Common error patterns (cross-platform)
| Error text | Meaning | Fix |
|---|
No cached AX state for pid X window_id W | You either skipped get_window_state this turn, or passed a different window_id to the click than the one the snapshot cached against | Call get_window_state({pid: X, window_id: W}) first — the same window_id you intend to click in |
Invalid element_index N for pid X window_id W | Index is stale or out of range | Re-run get_window_state with the same window_id, pick a fresh index from the new tree |
window_id W belongs to pid P, not … | Passed a window_id that's owned by a different process | Use list_windows({pid: X}) to enumerate this pid's own windows |
AX action … failed with code … / UIA invoke failed | Element doesn't support the default action | Try show_menu, confirm, cancel, pick, or fall through to a pixel click on the element's center |
The user doesn't want to proceed with this tool use. The tool use was rejected … | The harness uses this exact string for BOTH a permission-prompt denial AND a manual interrupt (Esc / stop) of a running tool — they are indistinguishable from the tool result | Treat as "tool canceled, no result, await the user." Do NOT paraphrase ("you stopped me") — quote the literal message and name the canceled tool + its args, so the user can tell what was in flight vs. what landed |
Platform-specific errors (TCC dialogs on macOS, Session 0 / UAC
prompts on Windows, AT-SPI bus issues on Linux) live in their
respective companion files.
Things to avoid
- Never reuse an
element_index across a re-snapshot of the same pid.

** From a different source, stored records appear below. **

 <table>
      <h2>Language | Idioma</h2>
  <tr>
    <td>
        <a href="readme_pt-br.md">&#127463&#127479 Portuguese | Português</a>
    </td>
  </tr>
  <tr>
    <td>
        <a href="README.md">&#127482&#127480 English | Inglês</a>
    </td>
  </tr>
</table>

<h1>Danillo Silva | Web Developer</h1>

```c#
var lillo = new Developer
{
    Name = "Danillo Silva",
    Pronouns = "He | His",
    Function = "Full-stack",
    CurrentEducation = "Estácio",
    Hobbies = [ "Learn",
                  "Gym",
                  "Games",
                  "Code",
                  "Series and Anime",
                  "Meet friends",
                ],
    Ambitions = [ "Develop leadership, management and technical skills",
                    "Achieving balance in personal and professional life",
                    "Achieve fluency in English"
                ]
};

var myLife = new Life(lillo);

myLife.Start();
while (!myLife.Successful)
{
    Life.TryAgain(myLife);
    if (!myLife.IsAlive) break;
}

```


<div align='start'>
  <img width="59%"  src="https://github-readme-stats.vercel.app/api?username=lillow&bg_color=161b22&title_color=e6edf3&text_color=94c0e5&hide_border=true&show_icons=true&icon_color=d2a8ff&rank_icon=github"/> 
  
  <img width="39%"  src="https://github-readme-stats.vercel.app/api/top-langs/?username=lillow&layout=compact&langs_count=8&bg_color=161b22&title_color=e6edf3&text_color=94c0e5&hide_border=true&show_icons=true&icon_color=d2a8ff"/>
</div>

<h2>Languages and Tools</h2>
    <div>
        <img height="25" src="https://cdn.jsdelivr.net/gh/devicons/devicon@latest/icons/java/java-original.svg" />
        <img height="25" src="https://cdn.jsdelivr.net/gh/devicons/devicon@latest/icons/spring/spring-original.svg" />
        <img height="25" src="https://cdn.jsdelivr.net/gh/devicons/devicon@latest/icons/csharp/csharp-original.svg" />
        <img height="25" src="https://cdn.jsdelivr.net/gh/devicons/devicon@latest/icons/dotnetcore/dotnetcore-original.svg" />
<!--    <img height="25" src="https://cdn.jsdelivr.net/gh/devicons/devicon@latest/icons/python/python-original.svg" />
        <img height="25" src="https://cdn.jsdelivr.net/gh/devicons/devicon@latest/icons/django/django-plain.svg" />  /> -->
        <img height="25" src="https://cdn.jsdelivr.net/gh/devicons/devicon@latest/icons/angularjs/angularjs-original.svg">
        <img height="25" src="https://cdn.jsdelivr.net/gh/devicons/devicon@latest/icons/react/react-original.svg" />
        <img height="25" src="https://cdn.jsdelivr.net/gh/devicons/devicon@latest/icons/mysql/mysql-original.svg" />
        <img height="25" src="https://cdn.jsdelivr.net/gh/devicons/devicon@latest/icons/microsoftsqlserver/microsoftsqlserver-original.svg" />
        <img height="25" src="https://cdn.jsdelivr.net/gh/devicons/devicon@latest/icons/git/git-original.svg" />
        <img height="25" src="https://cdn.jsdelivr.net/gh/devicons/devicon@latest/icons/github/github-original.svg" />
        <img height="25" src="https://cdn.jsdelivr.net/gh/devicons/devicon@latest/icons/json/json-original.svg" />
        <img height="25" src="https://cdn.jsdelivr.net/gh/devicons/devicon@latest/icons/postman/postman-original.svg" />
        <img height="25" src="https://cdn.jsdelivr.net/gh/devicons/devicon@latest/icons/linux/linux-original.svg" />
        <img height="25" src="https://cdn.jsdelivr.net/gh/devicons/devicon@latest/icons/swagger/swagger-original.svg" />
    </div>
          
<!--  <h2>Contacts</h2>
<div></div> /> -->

- Never translate screenshot pixels into a click — the screenshot
is for visual disambiguation, not coordinates. Use the
element_index.
- Prefer accessibility actions over pixels.
click({pid, x, y})
works for canvas / WebView regions, but it lands blindly and skips
the agent-cursor overlay. Exhaust accessibility paths (menu bars,
cmd-k palettes, toolbar items, keyboard shortcuts) before dropping
to coordinates.
- Never drive destructive actions (delete files, close unsaved
documents, send messages, submit forms) without explicit user
intent for that specific destructive step.
- Never launch apps autonomously; confirm with the user first
unless their original request clearly implies the launch.
Example end-to-end task
User: "Open the Downloads folder in the system file manager."
launch_app({bundle_id: "com.apple.finder", urls: ["~/Downloads"]})
on macOS, or launch_app({name: "explorer", args: ["%USERPROFILE%\\Downloads"]})
on Windows. Returns {pid, windows: [{window_id, title, ...}]}.
Idempotent launch; the driver opens a hidden window via the
platform's launch primitive — zero activation, no focus steal.
get_window_state({pid, window_id}) → verify the expected window
title is present with a populated tree (sidebar, list view, files).
- Done.
Platform-specific examples and edge cases (Finder menu navigation,
Explorer ribbon, GNOME Files) live in the per-OS companion files.